Biomórficos
Biomórficos
O vocábulo emprestado, biomórfico, chega no debate em meados de 1930, referindo-se a trabalhos surrealistas tais como os de Jean Arp. Palavra essa, nos ajuda a espreitar as imagens da jornada poética e colaborativa da dupla de artistas Nani Silveira e Carlos Januário. Pois seus trabalhos e processos se conjugam na afinidade com o orgânico.
Biomórfica é qualidade de formas ou imagens capazes de evocar a vida. Supõe a congruência entre estrutura e superfície dos corpos, própria dos processos de morfogênese dos seres vivos. Não obstante, em arte, também indicou impulsos poéticos fragmentários: do pedaço transformado em objeto autônomo, capaz de capturar as pulsões do sujeito.

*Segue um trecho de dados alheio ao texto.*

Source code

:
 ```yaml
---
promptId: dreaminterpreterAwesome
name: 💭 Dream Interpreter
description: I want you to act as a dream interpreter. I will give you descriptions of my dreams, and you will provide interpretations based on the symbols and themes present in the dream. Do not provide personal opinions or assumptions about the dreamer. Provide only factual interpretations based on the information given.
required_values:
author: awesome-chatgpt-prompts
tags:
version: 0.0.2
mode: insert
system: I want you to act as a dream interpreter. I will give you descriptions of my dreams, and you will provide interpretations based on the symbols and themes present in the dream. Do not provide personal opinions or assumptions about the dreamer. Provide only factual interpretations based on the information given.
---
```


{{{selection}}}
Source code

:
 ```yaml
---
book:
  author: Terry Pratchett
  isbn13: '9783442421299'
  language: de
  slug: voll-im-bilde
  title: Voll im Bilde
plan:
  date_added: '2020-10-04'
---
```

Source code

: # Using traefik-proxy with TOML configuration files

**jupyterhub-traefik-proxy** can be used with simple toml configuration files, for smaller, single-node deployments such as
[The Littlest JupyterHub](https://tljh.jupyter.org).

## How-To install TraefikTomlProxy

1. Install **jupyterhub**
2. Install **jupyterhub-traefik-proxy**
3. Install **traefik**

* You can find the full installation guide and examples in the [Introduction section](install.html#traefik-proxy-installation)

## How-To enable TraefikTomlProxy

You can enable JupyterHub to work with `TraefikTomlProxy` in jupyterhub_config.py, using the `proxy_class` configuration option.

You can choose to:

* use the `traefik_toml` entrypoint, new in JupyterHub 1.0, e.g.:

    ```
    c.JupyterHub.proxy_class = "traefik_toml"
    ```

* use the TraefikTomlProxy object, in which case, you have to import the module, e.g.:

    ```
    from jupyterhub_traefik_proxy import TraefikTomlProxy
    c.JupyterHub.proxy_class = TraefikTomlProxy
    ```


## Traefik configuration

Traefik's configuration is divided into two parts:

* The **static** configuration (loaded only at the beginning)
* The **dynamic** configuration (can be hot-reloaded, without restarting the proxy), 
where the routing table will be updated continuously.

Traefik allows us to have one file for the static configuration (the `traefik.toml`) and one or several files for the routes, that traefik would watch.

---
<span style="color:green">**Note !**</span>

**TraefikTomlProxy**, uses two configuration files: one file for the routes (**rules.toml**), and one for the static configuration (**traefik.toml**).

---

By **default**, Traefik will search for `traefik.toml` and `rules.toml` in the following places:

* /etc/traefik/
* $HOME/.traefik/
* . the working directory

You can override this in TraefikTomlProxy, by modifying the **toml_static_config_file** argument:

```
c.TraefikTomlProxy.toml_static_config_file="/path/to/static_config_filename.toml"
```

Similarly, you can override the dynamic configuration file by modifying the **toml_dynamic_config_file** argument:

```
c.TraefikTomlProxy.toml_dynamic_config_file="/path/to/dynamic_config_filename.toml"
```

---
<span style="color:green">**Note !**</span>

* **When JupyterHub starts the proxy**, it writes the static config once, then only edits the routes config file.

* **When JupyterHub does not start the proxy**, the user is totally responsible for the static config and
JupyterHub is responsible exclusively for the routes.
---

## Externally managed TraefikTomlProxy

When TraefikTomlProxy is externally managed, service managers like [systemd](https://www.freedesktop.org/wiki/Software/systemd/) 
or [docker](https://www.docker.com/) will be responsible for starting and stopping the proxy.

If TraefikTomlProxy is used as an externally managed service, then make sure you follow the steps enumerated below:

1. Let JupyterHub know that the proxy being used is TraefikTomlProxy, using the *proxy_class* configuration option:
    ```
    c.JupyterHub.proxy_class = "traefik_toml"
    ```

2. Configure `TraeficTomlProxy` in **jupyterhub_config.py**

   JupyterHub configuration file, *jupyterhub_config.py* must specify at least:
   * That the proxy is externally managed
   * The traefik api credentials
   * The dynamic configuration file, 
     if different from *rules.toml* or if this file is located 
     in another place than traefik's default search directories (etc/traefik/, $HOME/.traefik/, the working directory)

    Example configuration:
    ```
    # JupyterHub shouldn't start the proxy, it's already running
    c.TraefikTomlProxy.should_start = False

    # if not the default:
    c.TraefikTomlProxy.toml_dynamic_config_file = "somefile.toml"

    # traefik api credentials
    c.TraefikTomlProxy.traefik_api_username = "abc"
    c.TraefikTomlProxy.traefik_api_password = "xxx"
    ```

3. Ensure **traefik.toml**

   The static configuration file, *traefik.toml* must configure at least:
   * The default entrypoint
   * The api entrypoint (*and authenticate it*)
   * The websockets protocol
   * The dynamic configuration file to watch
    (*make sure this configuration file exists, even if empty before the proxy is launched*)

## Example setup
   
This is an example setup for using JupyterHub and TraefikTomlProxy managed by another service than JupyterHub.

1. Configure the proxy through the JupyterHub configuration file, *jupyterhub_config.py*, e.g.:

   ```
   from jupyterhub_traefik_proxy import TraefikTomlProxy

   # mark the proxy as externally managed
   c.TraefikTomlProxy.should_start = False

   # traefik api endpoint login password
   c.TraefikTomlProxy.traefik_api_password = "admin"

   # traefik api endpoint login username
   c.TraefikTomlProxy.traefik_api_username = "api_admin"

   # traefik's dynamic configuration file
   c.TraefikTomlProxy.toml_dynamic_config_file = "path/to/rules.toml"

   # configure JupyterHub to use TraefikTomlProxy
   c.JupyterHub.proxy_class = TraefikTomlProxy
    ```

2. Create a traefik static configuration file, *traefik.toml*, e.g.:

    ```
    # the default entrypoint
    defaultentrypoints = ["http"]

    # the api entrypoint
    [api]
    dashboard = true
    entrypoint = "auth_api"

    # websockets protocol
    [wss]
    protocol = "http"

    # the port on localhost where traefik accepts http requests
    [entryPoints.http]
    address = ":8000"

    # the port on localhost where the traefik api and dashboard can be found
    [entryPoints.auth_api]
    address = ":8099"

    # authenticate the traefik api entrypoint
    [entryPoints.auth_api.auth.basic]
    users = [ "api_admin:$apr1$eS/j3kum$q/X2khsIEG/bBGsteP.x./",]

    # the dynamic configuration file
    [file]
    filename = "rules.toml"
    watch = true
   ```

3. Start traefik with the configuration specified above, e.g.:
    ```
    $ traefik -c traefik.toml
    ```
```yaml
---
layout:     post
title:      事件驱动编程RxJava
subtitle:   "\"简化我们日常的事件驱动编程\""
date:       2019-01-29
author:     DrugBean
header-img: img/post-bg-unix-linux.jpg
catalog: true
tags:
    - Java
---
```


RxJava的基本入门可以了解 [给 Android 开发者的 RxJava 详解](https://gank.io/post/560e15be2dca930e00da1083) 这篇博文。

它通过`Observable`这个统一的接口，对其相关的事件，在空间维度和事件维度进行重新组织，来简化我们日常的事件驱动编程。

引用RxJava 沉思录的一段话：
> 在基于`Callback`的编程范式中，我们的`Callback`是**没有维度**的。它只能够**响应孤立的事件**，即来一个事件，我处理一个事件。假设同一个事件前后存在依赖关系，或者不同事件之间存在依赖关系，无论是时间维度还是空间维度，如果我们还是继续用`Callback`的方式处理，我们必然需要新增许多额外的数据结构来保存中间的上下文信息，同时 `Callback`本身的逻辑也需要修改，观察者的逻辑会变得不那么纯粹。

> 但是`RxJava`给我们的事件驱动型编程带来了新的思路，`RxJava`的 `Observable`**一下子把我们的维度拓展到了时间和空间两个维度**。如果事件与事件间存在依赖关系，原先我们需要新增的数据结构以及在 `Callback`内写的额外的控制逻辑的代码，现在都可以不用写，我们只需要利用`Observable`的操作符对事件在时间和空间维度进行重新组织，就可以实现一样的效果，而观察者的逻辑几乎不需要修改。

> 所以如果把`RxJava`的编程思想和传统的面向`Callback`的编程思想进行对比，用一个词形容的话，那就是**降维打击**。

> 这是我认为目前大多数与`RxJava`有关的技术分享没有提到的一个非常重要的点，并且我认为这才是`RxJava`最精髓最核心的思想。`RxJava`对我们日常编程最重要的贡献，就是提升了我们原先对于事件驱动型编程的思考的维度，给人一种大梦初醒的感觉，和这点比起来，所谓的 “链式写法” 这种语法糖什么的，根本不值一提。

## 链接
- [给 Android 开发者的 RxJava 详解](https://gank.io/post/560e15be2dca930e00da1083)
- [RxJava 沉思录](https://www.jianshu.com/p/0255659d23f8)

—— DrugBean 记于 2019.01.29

Engajados com a cozinha da cerâmica, Silveira e Januário encontraram os meios de explorar o interesse mútuo pela forma da vida e a oportunidade de simbiose dos seus imaginários, ser deixar de lado a extensão semiótica e cultural do termo biomórfico. Suas peças muitas vezes apresentam congruência entre estrutura e superfície. Em outros casos, múltiplos similares desmancham o suporte, fazendo existir o alastramento de um organismo simples liberado de base prévia, mas cuja ordem topológica não pode ser explicada apenas a partir de cada módulo. Fica na sua ocorrência a sensação de uma abrangência impossível.
Estas sugestões, intuídas a partir dos trabalhos, remontam a produção das peças. Pois a colaboração conduziu não apenas à integração mútua de operações e à lisa mistura de imaginários. Resultou na transformação do processo artístico através do dissenso. Na mutação dos monólogos em diálogos modelados no barro.
As peças queimadas tanto são consequências de uma concordância inicial entre as poéticas de Silveira e Januário, quanto decorrências de negociações entre suas pretensões divergentes. Um debate, às vezes silencioso, avesso à palavra. Materializadas em contato, suas imaginações causam pequenos choques, interferências mútuas nos pressupostos subjetivos, através das sutilezas dos materiais e das configurações literais das suas peças. Ali estão, neste contato, as margens incertas do colapso inevitável, onde o diálogo promete aplicar uma finta nos defensores do previsível e conceder ao permanente uma dádiva: a graça da transitoriedade da vida.